Your task is to copy the stretch of lines in the records below that begins with the line containing "however, it is" and ends with the line containing "potentially less likely", exactly as written, with nothing added.

● ● ●

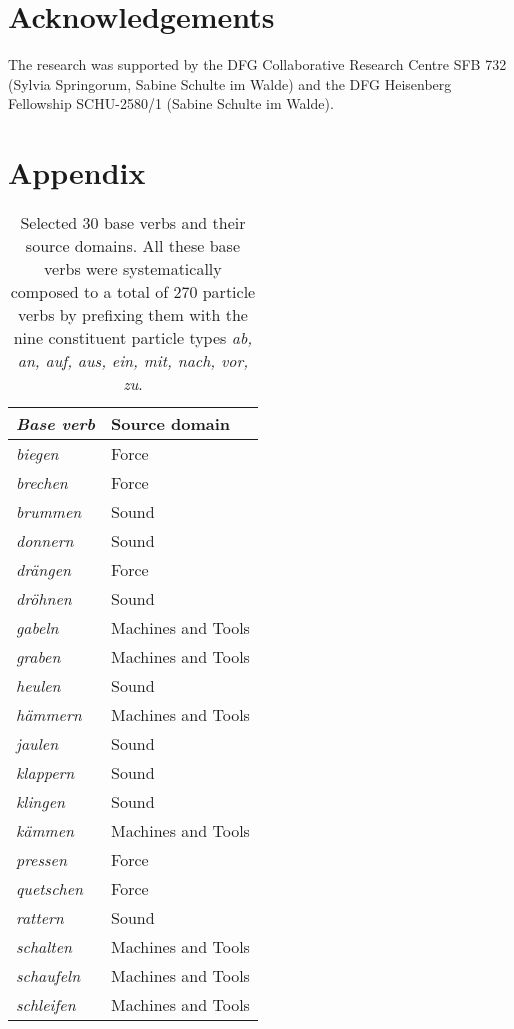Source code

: \documentclass[output=paper]{langsci/langscibook}
\begin{document}
\section*{Acknowledgements}

The research was supported by the DFG Collaborative Research Centre
SFB 732 (Sylvia Springorum, Sabine Schulte im Walde) and the DFG
Heisenberg Fellowship SCHU-2580/1 (Sabine Schulte im Walde).

{\sloppy\printbibliography[heading=subbibliography,notkeyword=this]}


\newpage
\section*{Appendix}\largerpage[2]
\begin{table}[H]
  \caption{Selected 30 base verbs and their source domains. All these
    base verbs were systematically composed to a total of 270 particle
    verbs by prefixing them with the nine constituent particle types
    \textit{ab, an, auf, aus, ein, mit, nach, vor, zu}.\label{tab:bv-sd}}
  \begin{tabular}{>{\itshape}ll}
    \lsptoprule
    \normalfont Base verb & Source domain \\ \midrule
    biegen & Force \\
    brechen & Force \\
    brummen & Sound \\
    donnern & Sound \\
    drängen & Force \\
    dröhnen & Sound \\
    gabeln & Machines and Tools \\
    graben & Machines and Tools \\
    heulen & Sound \\
    hämmern & Machines and Tools \\
    jaulen & Sound \\
    klappern & Sound \\
    klingen & Sound \\
    kämmen & Machines and Tools \\
    pressen & Force \\
    quetschen & Force \\
    rattern & Sound \\
    schalten & Machines and Tools \\
    schaufeln & Machines and Tools \\
    schleifen & Machines and Tools \\

\end{tabular}
\end{table}
\end{document}
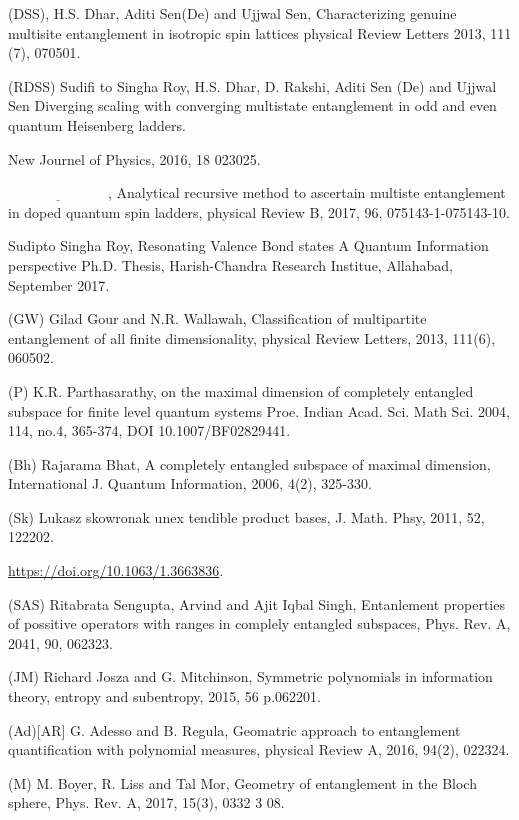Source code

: \documentclass[a4paper,12pt]{article}
\theoremstyle{definition}
\theoremstyle{underlinethm}
\theoremstyle{definition}
\begin{document}
\begin{thebibliography}{99}
\bibitem{} (DSS), H.S. Dhar, Aditi Sen(De) and Ujjwal Sen, Characterizing genuine multisite entanglement in isotropic spin lattices physical Review Letters 2013, 111 (7), 070501.

\bibitem{} (RDSS) Sudifi to Singha Roy, H.S. Dhar, D. Rakshi, Aditi Sen (De) and Ujjwal Sen Diverging scaling with converging multistate entanglement in odd and even quantum Heisenberg ladders. 

New Journel of Physics, 2016, 18 023025.

\bibitem{} $\underline{\hspace{3cm}}$, Analytical recursive method to ascertain multiste entanglement in doped quantum spin ladders, physical Review B, 2017, 96, 075143-1-075143-10.

\bibitem{} Sudipto Singha Roy, Resonating Valence Bond states A Quantum Information perspective Ph.D. Thesis, Harish-Chandra Research Institue, Allahabad, September 2017.

\bibitem{} (GW) Gilad Gour and N.R. Wallawah, Classification of multipartite entanglement of all finite dimensionality, physical Review Letters, 2013, 111(6), 060502.

\bibitem{} (P) K.R. Parthasarathy, on the maximal dimension of completely entangled subspace for finite level quantum systems Proe. Indian Acad. Sci. Math Sci. 2004, 114, no.4, 365-374, DOI 10.1007/BF02829441.

\bibitem{} (Bh) Rajarama Bhat, A completely entangled subspace of maximal dimension, International J. Quantum Information, 2006, 4(2), 325-330.

\bibitem{} (Sk) Lukasz skowronak unex tendible product bases, J. Math. Phsy, 2011, 52, 122202. 

\url{https://doi.org/10.1063/1.3663836}.

\bibitem{} (SAS) Ritabrata Sengupta, Arvind and Ajit Iqbal Singh, Entanlement properties of possitive operators with ranges in complely entangled subspaces, Phys. Rev. A, 2041, 90, 062323.

\bibitem{} (JM) Richard Josza and G. Mitchinson, Symmetric polynomials in information theory, entropy and subentropy, 2015, 56 p.062201.

\bibitem{} (Ad)[AR] G. Adesso and B. Regula, Geomatric approach to entanglement quantification with polynomial measures, physical Review A, 2016, 94(2), 022324.

\bibitem{} (M) M. Boyer, R. Liss and Tal Mor, Geometry of entanglement in the Bloch sphere, Phys. Rev. A, 2017, 15(3), 0332 3 08.


\end{thebibliography}
\end{document}
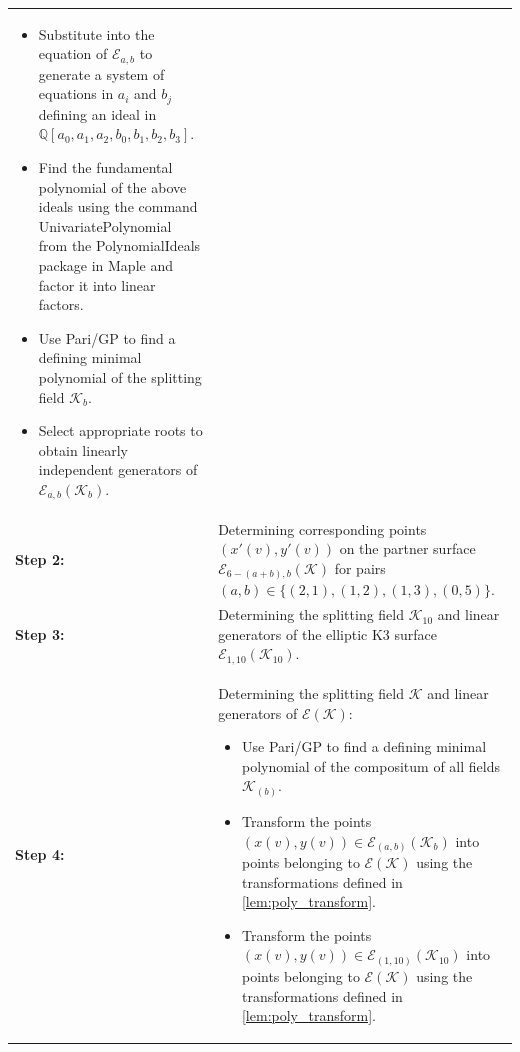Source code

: \documentclass[11pt]{amsart}
\newcommand{\Ee}{{\mathcal E}}
\numberwithin{equation}{section}
\numberwithin{table}{section}
\newcommand\<{\langle}
\begin{document}
\begin{table}[htbp]
\begin{tabularx}{\textwidth}{@{} l X @{}}
\begin{itemize}[leftmargin=*, nosep, topsep=2pt]
			$(x(v), y(v)) = (a_0 + a_1 v + a_2 v^2, b_0 + b_1 v + b_2 v^2 + b_3 v^3)$.
			\item Substitute into the equation of $\mathcal{E}_{a,b}$ to generate a system of equations in $a_i$ and $b_j$ defining an ideal in $\mathbb{Q}[a_0, a_1, a_2, b_0, b_1, b_2, b_3]$.
			\item Find the fundamental polynomial of the above ideals using the command \textsf{UnivariatePolynomial} from the \textsf{PolynomialIdeals} package in \textsf{Maple} and factor it into linear factors.
			\item Use \textsf{Pari/GP} to find a defining minimal polynomial  of the splitting field $\mathcal{K}_{b}$.
			\item Select appropriate roots to obtain linearly independent generators of $\mathcal{E}_{a,b}(\mathcal{K}_{b})$.
		\end{itemize} \\
		\addlinespace
		\textbf{Step 2:} & Determining corresponding points $(x'(v), y'(v))$ on the partner surface 
		$\mathcal{E}_{6-(a+b), b}(\mathcal{K})$ for pairs $(a,b) \in \{ (2, 1), (1,2), (1, 3), (0, 5) \}.$ \\
		\addlinespace
		\textbf{Step 3:} & Determining the splitting field $\mathcal{K}_{10}$ and linear generators of the elliptic K3 surface $\mathcal{E}_{1,10}(\mathcal{K}_{10})$.\\
		\textbf{Step 4:} & Determining the splitting field $\mathcal{K}$ and linear generators of $\mathcal{E}(\mathcal{K})$:
		\begin{itemize}[leftmargin=*, nosep, topsep=2pt]
			\item Use \textsf{Pari/GP} to find a defining minimal polynomial of the compositum of all fields $\mathcal{K}_{(b)}$.
			\item Transform the points $(x(v), y(v)) \in \mathcal{E}_{(a,b)}(\mathcal{K}_{b})$ into points belonging to $\mathcal{E}(\mathcal{K})$ using the transformations defined in \ref{lem:poly_transform}.
				\item Transform the points $(x(v), y(v)) \in \mathcal{E}_{(1,10)}(\mathcal{K}_{10})$ into points belonging to $\mathcal{E}(\mathcal{K})$ using the transformations defined in \ref{lem:poly_transform}.
		\end{itemize} \\
		\bottomrule
	\end{tabularx}
\end{table}

 
 
\iffalse
\end{document}
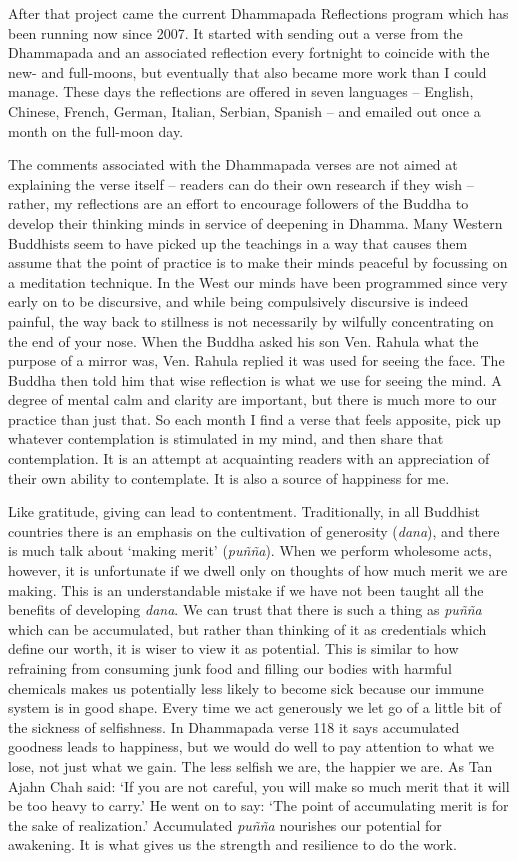 After that project came the current
Dhammapada Reflections\cite{reflections}
program which has been running now since 2007.
It started with sending out a verse from the Dhammapada and an
associated reflection every fortnight to coincide with the new- and
full-moons, but eventually that also became more work than I could
manage. These days the reflections are offered in seven languages
-- English, Chinese, French,  German, Italian, Serbian, Spanish --
and emailed out once a month on the full-moon day.

The comments associated with the Dhammapada verses are not aimed at
explaining the verse itself -- readers can do their own research if they
wish -- rather, my reflections are an effort to encourage followers of
the Buddha to develop their thinking minds in service of deepening in
Dhamma. Many Western Buddhists seem to have picked up the teachings in a
way that causes them assume that the point of practice is to make their
minds peaceful by focussing on a meditation technique. In the West our
minds have been programmed since very early on to be discursive, and
while being compulsively discursive is indeed painful, the way back to
stillness is not necessarily by wilfully concentrating on the end of
your nose. When the Buddha asked his son Ven. Rahula what the purpose of
a mirror was, Ven. Rahula replied it was used for seeing the face. The
Buddha then told him that wise reflection is what we use for seeing the
mind. A degree of mental calm and clarity are important, but there is
much more to our practice than just that. So each month I find a verse
that feels apposite, pick up whatever contemplation is stimulated in my
mind, and then share that contemplation. It is an attempt at acquainting
readers with an appreciation of their own ability to contemplate. It is
also a source of happiness for me.

Like gratitude, giving can lead to contentment. Traditionally, in all
Buddhist countries there is an emphasis on the cultivation of generosity
(\emph{dana}), and there is much talk about `making merit'
(\emph{puñña}). When we perform wholesome acts, however, it is
unfortunate if we dwell only on thoughts of how much merit we are
making. This is an understandable mistake if we have not been taught all
the benefits of developing \emph{dana}. We can trust that there is such
a thing as \emph{puñña} which can be accumulated, but rather than
thinking of it as credentials which define our worth, it is wiser to
view it as potential. This is similar to how refraining from consuming
junk food and filling our bodies with harmful chemicals makes us
potentially less likely to become sick because our immune system is in
good shape. Every time we act generously we let go of a little bit of
the sickness of selfishness. In Dhammapada verse 118 it says accumulated
goodness leads to happiness, but we would do well to pay attention to
what we lose, not just what we gain. The less selfish we are, the
happier we are. As Tan Ajahn Chah said: `If you are not careful, you
will make so much merit that it will be too heavy to carry.' He went on
to say: `The point of accumulating merit is for the sake of
realization.' Accumulated \emph{puñña} nourishes our potential for
awakening. It is what gives us the strength and resilience to do the
work.

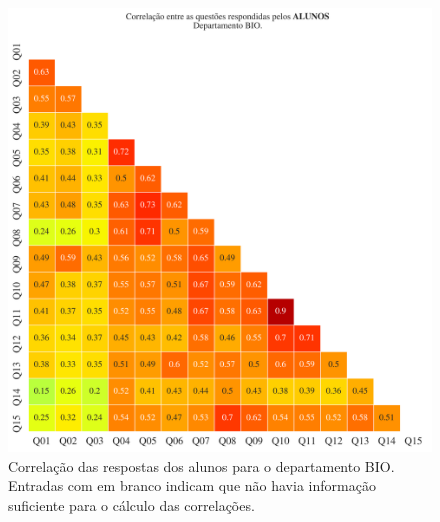 \documentclass[a4paper,10pt]{article}
\begin{document}
\begin{figure}[h]
\centering
\includegraphics[width=0.999\linewidth]{matriz_corr__BIO_alunos.png}
\caption{\label{fig:corr_alunos}Correlação das respostas dos alunos para o departamento BIO. Entradas com em branco indicam que não havia informação suficiente para o cálculo das correlações.}
\end{figure}
\end{document}
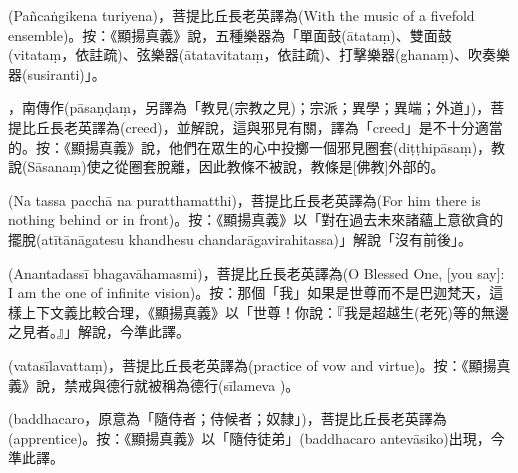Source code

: \startitemgroup[noteitems]
\item{}(Pañcaṅgikena turiyena)，菩提比丘長老英譯為(With the music of a fivefold ensemble)。按：《顯揚真義》說，五種樂器為「單面鼓(ātataṃ)、雙面鼓(vitataṃ，依註疏)、弦樂器(ātatavitataṃ，依註疏)、打擊樂器(ghanaṃ)、吹奏樂器(susiranti)」。
\stopitemgroup

\startitemgroup[noteitems]
\item{}，南傳作(pāsaṇḍaṃ，另譯為「教見(宗教之見)；宗派；異學；異端；外道」)，菩提比丘長老英譯為(creed)，並解說，這與邪見有關，譯為「creed」是不十分適當的。按：《顯揚真義》說，他們在眾生的心中投擲一個邪見圈套(diṭṭhipāsaṃ)，教說(Sāsanaṃ)使之從圈套脫離，因此教條不被說，教條是[佛教]外部的。
\stopitemgroup

\startitemgroup[noteitems]
\item{}(Na tassa pacchā na puratthamatthi)，菩提比丘長老英譯為(For him there is nothing behind or in front)。按：《顯揚真義》以「對在過去未來諸蘊上意欲貪的擺脫(atītānāgatesu khandhesu chandarāgavirahitassa)」解說「沒有前後」。
\stopitemgroup

\startitemgroup[noteitems]
\item{}(Anantadassī bhagavāhamasmi)，菩提比丘長老英譯為(O Blessed One, [you say]: I am the one of infinite vision)。按：那個「我」如果是世尊而不是巴迦梵天，這樣上下文義比較合理，《顯揚真義》以「世尊！你說：『我是超越生(老死)等的無邊之見者。』」解說，今準此譯。
\stopitemgroup

\startitemgroup[noteitems]
\item{}(vatasīlavattaṃ)，菩提比丘長老英譯為(practice of vow and virtue)。按：《顯揚真義》說，禁戒與德行就被稱為德行(sīlameva )。
\stopitemgroup

\startitemgroup[noteitems]
\item{}(baddhacaro，原意為「隨侍者；侍候者；奴隸」)，菩提比丘長老英譯為(apprentice)。按：《顯揚真義》以「隨侍徒弟」(baddhacaro antevāsiko)出現，今準此譯。
\stopitemgroup

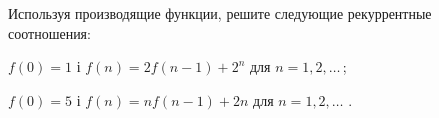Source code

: \begin{problemList}
\problemItemWithCommonPart
{}
{Используя производящие функции, решите следующие рекуррентные соотношения:}
{\begin{belarusianEnumerate}
  \item $f(0) = 1$ і $f(n) = 2f(n - 1) + 2^n$ для $n = 1, 2, \ldots\, $;
  \item $f(0) = 5$ і $f(n) = nf(n - 1) + 2n$ для $n = 1, 2, \ldots\,\, $.
\end{belarusianEnumerate}}

\end{problemList}


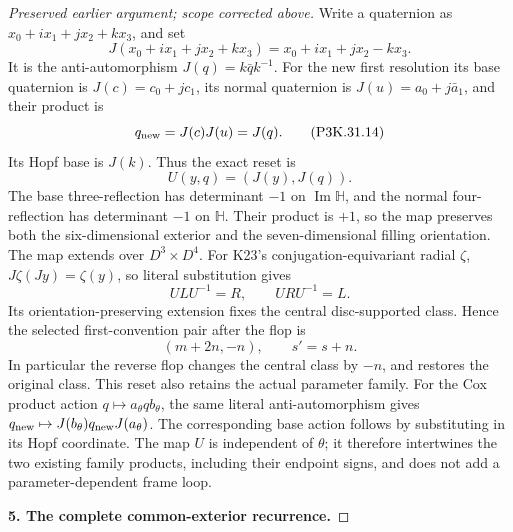 \begin{proof}[Preserved earlier argument; scope corrected above]
Write a quaternion as \(x_0+ix_1+jx_2+kx_3\), and set
\[
 J(x_0+ix_1+jx_2+kx_3)=x_0+ix_1+jx_2-kx_3.
                                                        \tag{P3K.31.13}
\]
It is the anti-automorphism \(J(q)=k\bar q k^{-1}\).
For the new first resolution its base quaternion is
\(J(c)=c_0+jc_1\), its normal quaternion is
\(J(u)=a_0+j\bar a_1\), and their product is
\[
                      q_{\rm new}=J(c)J(u)=J(q).
                                                        \tag{P3K.31.14}
\]
Its Hopf base is \(J(k)\). Thus the exact reset is
\[
                       U(y,q)=(J(y),J(q)).
                                                        \tag{P3K.31.15}
\]
The base three-reflection has determinant \(-1\) on
\(\operatorname{Im}\mathbb H\), and the normal
four-reflection has determinant \(-1\) on
\(\mathbb H\). Their product is \(+1\), so the map
preserves both the six-dimensional exterior and
the seven-dimensional filling orientation.
The map extends over \(D^3\times D^4\).
For K23's conjugation-equivariant radial \(\zeta\),
\(J\zeta(Jy)=\zeta(y)\), so literal substitution gives
\[
                    ULU^{-1}=R,\qquad URU^{-1}=L.
                                                        \tag{P3K.31.16}
\]
Its orientation-preserving extension fixes the central
disc-supported class. Hence the selected first-convention
pair after the flop is
\[
                        (m+2n,-n),\qquad s'=s+n.
                                                        \tag{P3K.31.17}
\]
In particular the reverse flop changes the central class
by \(-n\), and restores the original class.
This reset also retains the actual parameter family.
For the Cox product action \(q\mapsto a_\theta q b_\theta\),
the same literal anti-automorphism gives
\(q_{\rm new}\mapsto J(b_\theta)q_{\rm new}J(a_\theta)\).
The corresponding base action follows by substituting
in its Hopf coordinate. The map \(U\) is independent of
\(\theta\); it therefore intertwines the two existing
family products, including their endpoint signs, and
does not add a parameter-dependent frame loop.

\par\medskip\noindent\textbf{5. The complete common-exterior recurrence.}\enspace


\end{proof}
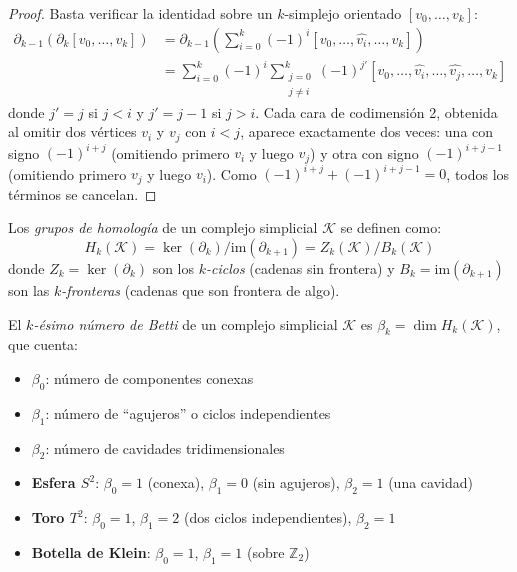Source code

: \begin{proof}
	Basta verificar la identidad sobre un $k$-simplejo orientado $[v_0, \ldots, v_k]$:
	\begin{align*}
		\partial_{k-1}(\partial_k [v_0, \ldots, v_k]) &= \partial_{k-1}\!\left(\sum_{i=0}^{k} (-1)^i [v_0, \ldots, \widehat{v_i}, \ldots, v_k]\right) \\
		&= \sum_{i=0}^{k} (-1)^i \sum_{\substack{j=0 \\ j \neq i}}^{k} (-1)^{j'} [v_0, \ldots, \widehat{v_i}, \ldots, \widehat{v_j}, \ldots, v_k]
	\end{align*}
	donde $j' = j$ si $j < i$ y $j' = j-1$ si $j > i$. Cada cara de codimensión 2, obtenida al omitir dos vértices $v_i$ y $v_j$ con $i < j$, aparece exactamente dos veces: una con signo $(-1)^{i+j}$ (omitiendo primero $v_i$ y luego $v_j$) y otra con signo $(-1)^{i+j-1}$ (omitiendo primero $v_j$ y luego $v_i$). Como $(-1)^{i+j} + (-1)^{i+j-1} = 0$, todos los términos se cancelan.
\end{proof}

\begin{definition}\label{def:homologia_betti}
	Los \textit{grupos de homología} de un complejo simplicial $\mathcal{K}$ se definen como:
	\[
		H_k(\mathcal{K}) = \ker(\partial_k) / \mathrm{im}(\partial_{k+1}) = Z_k(\mathcal{K}) / B_k(\mathcal{K})
	\]
	donde $Z_k = \ker(\partial_k)$ son los \textit{$k$-ciclos} (cadenas sin frontera) y $B_k = \mathrm{im}(\partial_{k+1})$ son las \textit{$k$-fronteras} (cadenas que son frontera de algo).
\end{definition}

\begin{definition}\label{def:numeros_betti_gdl}
	El \textit{$k$-ésimo número de Betti} de un complejo simplicial $\mathcal{K}$ es $\beta_k = \dim H_k(\mathcal{K})$, que cuenta:
	\begin{itemize}
		\item $\beta_0$: número de componentes conexas
		\item $\beta_1$: número de ``agujeros'' o ciclos independientes
		\item $\beta_2$: número de cavidades tridimensionales
	\end{itemize}
\end{definition}

\begin{example}\label{ex:betti_superficies}
\leavevmode
	\begin{itemize}
		\item \textbf{Esfera $S^2$}: $\beta_0 = 1$ (conexa), $\beta_1 = 0$ (sin agujeros), $\beta_2 = 1$ (una cavidad)
		\item \textbf{Toro $T^2$}: $\beta_0 = 1$, $\beta_1 = 2$ (dos ciclos independientes), $\beta_2 = 1$
		\item \textbf{Botella de Klein}: $\beta_0 = 1$, $\beta_1 = 1$ (sobre $\mathbb{Z}_2$)
	\end{itemize}
\end{example}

● ● ●

EXERCISE RESULT:
(\emph{puñña}). When we perform wholesome acts, however, it is
unfortunate if we dwell only on thoughts of how much merit we are
making. This is an understandable mistake if we have not been taught all
the benefits of developing \emph{dana}. We can trust that there is such
a thing as \emph{puñña} which can be accumulated, but rather than
thinking of it as credentials which define our worth, it is wiser to
view it as potential. This is similar to how refraining from consuming
junk food and filling our bodies with harmful chemicals makes us
potentially less likely to become sick because our immune system is in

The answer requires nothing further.